Flying the flag for freedom: Egyptians in Cairo's Tahrir Sqaure after the parliamentary elections in November (Stefan Simanowitz)
Is the Arab Spring morphing into an Islamic Winter? The question is haunting those interested in the outcome of the series of political earthquakes that, from the start of 2011, have shaken most of the 21 member states of the Arab League. Those who remember the initial days of the Arab uprising on Bourguiba Avenue in Tunisia and Tahrir Square in Cairo wonder what happened to the promise of the modern liberal society that was supposed to be about to be born out of the pages of Facebook accompanied by the jingles of mobile phones. Where have all the clean-shaven, jeans-wearing, cappuccino-imbibing young things gone?

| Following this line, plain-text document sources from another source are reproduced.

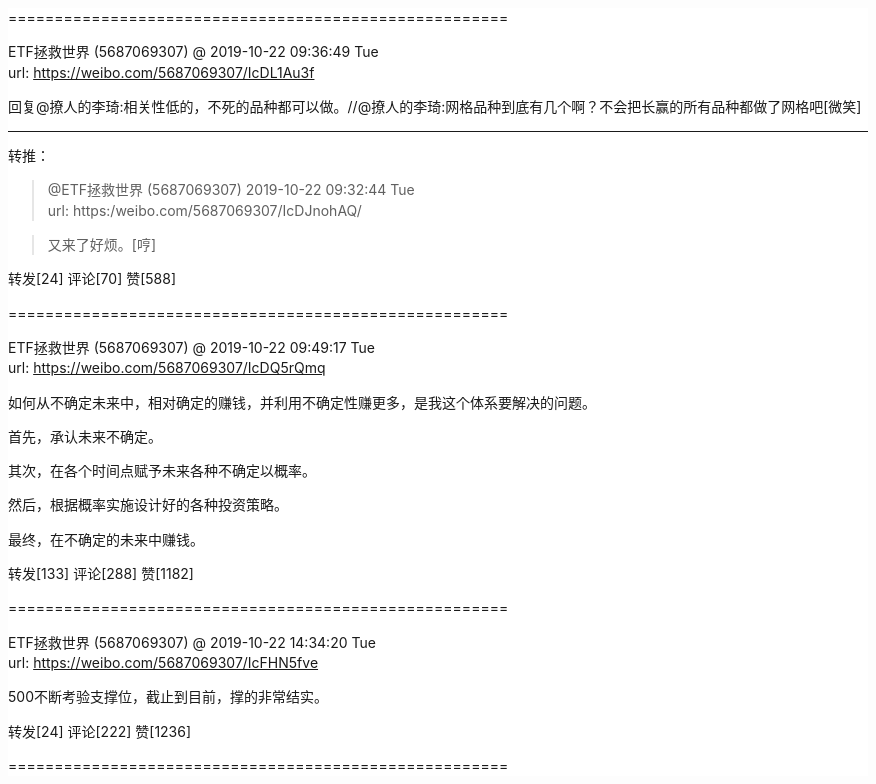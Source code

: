======================================================






ETF拯救世界 (5687069307) @
2019-10-22 09:36:49 Tue  
url: https://weibo.com/5687069307/IcDL1Au3f

回复@撩人的李琦:相关性低的，不死的品种都可以做。//@撩人的李琦:网格品种到底有几个啊？不会把长赢的所有品种都做了网格吧[微笑]

------------------------------------------------------
转推：
>  @ETF拯救世界 (5687069307)
>  2019-10-22 09:32:44 Tue  
>  url: https:/weibo.com/5687069307/IcDJnohAQ/

>  又来了好烦。[哼] ​​​

转发[24]  评论[70]  赞[588] 

======================================================






ETF拯救世界 (5687069307) @
2019-10-22 09:49:17 Tue  
url: https://weibo.com/5687069307/IcDQ5rQmq

如何从不确定未来中，相对确定的赚钱，并利用不确定性赚更多，是我这个体系要解决的问题。

首先，承认未来不确定。

其次，在各个时间点赋予未来各种不确定以概率。

然后，根据概率实施设计好的各种投资策略。

最终，在不确定的未来中赚钱。 ​​​

转发[133]  评论[288]  赞[1182] 

======================================================






ETF拯救世界 (5687069307) @
2019-10-22 14:34:20 Tue  
url: https://weibo.com/5687069307/IcFHN5fve

500不断考验支撑位，截止到目前，撑的非常结实。 ​​​

转发[24]  评论[222]  赞[1236] 

======================================================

And where did all these bushy beards and extra-thick hijabs, absent from the early stages of the "revolution", come from?

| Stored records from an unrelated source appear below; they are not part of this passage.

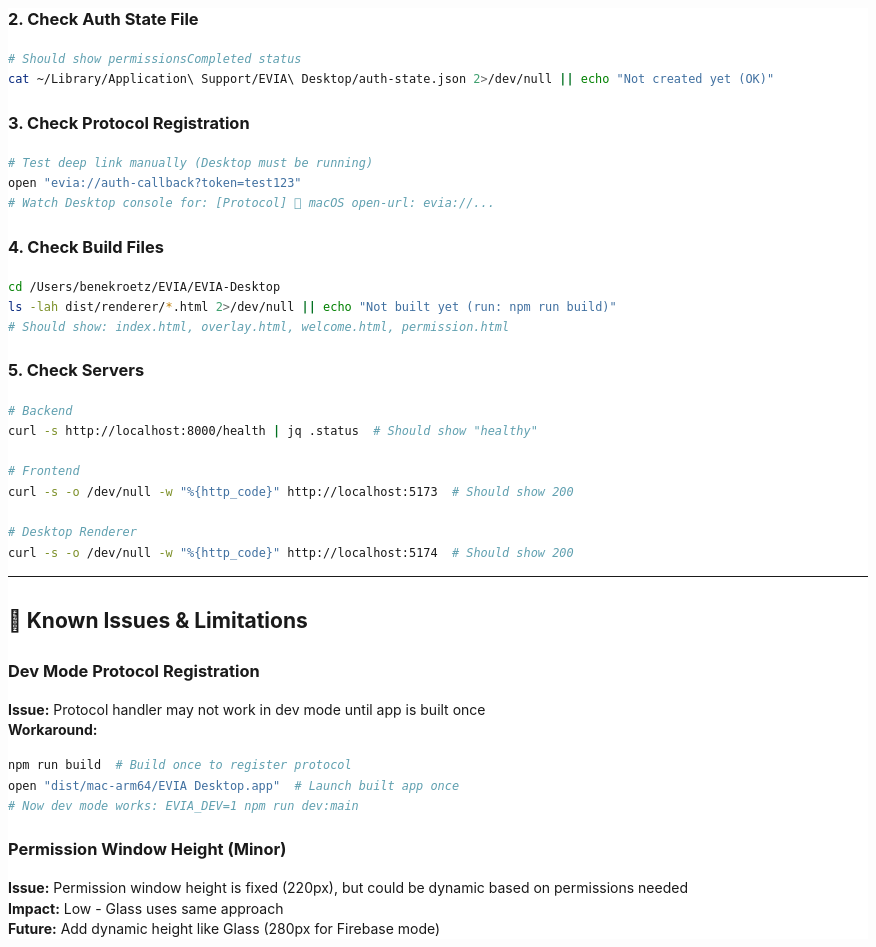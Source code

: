 ### 2. Check Auth State File
```bash
# Should show permissionsCompleted status
cat ~/Library/Application\ Support/EVIA\ Desktop/auth-state.json 2>/dev/null || echo "Not created yet (OK)"
```

### 3. Check Protocol Registration
```bash
# Test deep link manually (Desktop must be running)
open "evia://auth-callback?token=test123"
# Watch Desktop console for: [Protocol] 🔗 macOS open-url: evia://...
```

### 4. Check Build Files
```bash
cd /Users/benekroetz/EVIA/EVIA-Desktop
ls -lah dist/renderer/*.html 2>/dev/null || echo "Not built yet (run: npm run build)"
# Should show: index.html, overlay.html, welcome.html, permission.html
```

### 5. Check Servers
```bash
# Backend
curl -s http://localhost:8000/health | jq .status  # Should show "healthy"

# Frontend
curl -s -o /dev/null -w "%{http_code}" http://localhost:5173  # Should show 200

# Desktop Renderer
curl -s -o /dev/null -w "%{http_code}" http://localhost:5174  # Should show 200
```

---

## 🐛 Known Issues & Limitations

### Dev Mode Protocol Registration
**Issue:** Protocol handler may not work in dev mode until app is built once  
**Workaround:**
```bash
npm run build  # Build once to register protocol
open "dist/mac-arm64/EVIA Desktop.app"  # Launch built app once
# Now dev mode works: EVIA_DEV=1 npm run dev:main
```

### Permission Window Height (Minor)
**Issue:** Permission window height is fixed (220px), but could be dynamic based on permissions needed  
**Impact:** Low - Glass uses same approach  
**Future:** Add dynamic height like Glass (280px for Firebase mode)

To find an answer let us start with the certainties of the situation. First, it is too early to speak of an Arab revolution. Revolutions are baptised as such only after they have happened. What we have in the countries affected by the Arab Spring so far is the promise of a revolution. For the first time in decades almost all Arab societies are in a state of flux. Everywhere, the regimes in place have run out of the energy and imagination needed to keep themselves in power. Arab governing elites are no longer able to respond to the hopes, fears and aspirations of their peoples.
The emergence of modern Arab states in the Middle East and North Africa dates back to the disintegration of the Ottoman Empire after the First World War, and then the decolonisation movement that followed the Second. Initially, the Arab elites toyed with the idea of reviving the Islamic caliphate, a dream that haunted ambitious leaders from King Fouad of Egypt to King Abdul-Aziz of Saudi Arabia. However, the reality of the emerging Arab states was something else. These were states created around an army, even when, as was the case in Saudi Arabia and Transjordan, it consisted of a tribal band of irregulars. At the start, almost all the newly created states were monarchies under different names. In Yemen the monarch was called the imam, in Egypt he was the king and in Morocco the sultan.

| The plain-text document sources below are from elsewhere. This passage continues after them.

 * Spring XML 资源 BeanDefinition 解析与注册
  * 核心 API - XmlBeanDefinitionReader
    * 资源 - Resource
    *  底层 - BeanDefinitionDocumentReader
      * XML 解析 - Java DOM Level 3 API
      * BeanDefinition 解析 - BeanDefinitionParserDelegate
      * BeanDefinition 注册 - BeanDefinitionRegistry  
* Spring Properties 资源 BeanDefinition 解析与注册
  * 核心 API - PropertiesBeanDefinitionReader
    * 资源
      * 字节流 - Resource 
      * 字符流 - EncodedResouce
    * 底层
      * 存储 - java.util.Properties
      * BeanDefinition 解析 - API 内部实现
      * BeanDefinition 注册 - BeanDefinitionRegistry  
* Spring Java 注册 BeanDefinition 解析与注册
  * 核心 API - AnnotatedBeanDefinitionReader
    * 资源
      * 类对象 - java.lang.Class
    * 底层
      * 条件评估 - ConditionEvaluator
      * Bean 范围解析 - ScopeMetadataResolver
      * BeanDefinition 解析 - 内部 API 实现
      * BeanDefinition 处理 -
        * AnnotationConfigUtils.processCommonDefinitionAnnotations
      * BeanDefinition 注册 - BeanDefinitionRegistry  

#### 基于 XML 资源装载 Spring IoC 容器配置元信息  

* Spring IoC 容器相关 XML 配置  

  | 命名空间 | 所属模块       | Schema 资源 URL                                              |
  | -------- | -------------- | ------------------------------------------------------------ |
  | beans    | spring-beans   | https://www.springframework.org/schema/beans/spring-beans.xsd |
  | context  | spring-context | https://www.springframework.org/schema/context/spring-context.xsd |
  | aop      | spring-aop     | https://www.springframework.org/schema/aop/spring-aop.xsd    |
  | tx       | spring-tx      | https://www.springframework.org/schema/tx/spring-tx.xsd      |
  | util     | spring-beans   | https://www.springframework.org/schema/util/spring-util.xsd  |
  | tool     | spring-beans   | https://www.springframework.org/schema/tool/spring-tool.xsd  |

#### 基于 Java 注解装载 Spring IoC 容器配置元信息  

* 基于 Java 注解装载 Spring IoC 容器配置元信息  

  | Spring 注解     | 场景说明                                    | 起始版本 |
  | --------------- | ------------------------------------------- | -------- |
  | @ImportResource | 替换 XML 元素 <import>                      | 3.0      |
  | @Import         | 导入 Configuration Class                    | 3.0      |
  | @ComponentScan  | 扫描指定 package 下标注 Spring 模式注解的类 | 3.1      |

From the late 1940s onwards, army officers, sometimes using a political party as interface, started to topple the monarchies and developed the military-security state in the name of pan-Arab unity, the "liberation of Palestine" and/or socialism. By the end of the 1960s, eight Arab nations lived under new-model military-security regimes claiming legitimacy based on empty slogans about pan-Arabism and socialism.
Although the Arab Spring has shaken every Arab regime, including monarchies such as Jordan, Saudi Arabia, Kuwait and Bahrain, its principal target has been the military-security regimes. At the time of writing only three were still in place: Syria, Sudan and Mauritania, all of which were also in various stages of popular revolt.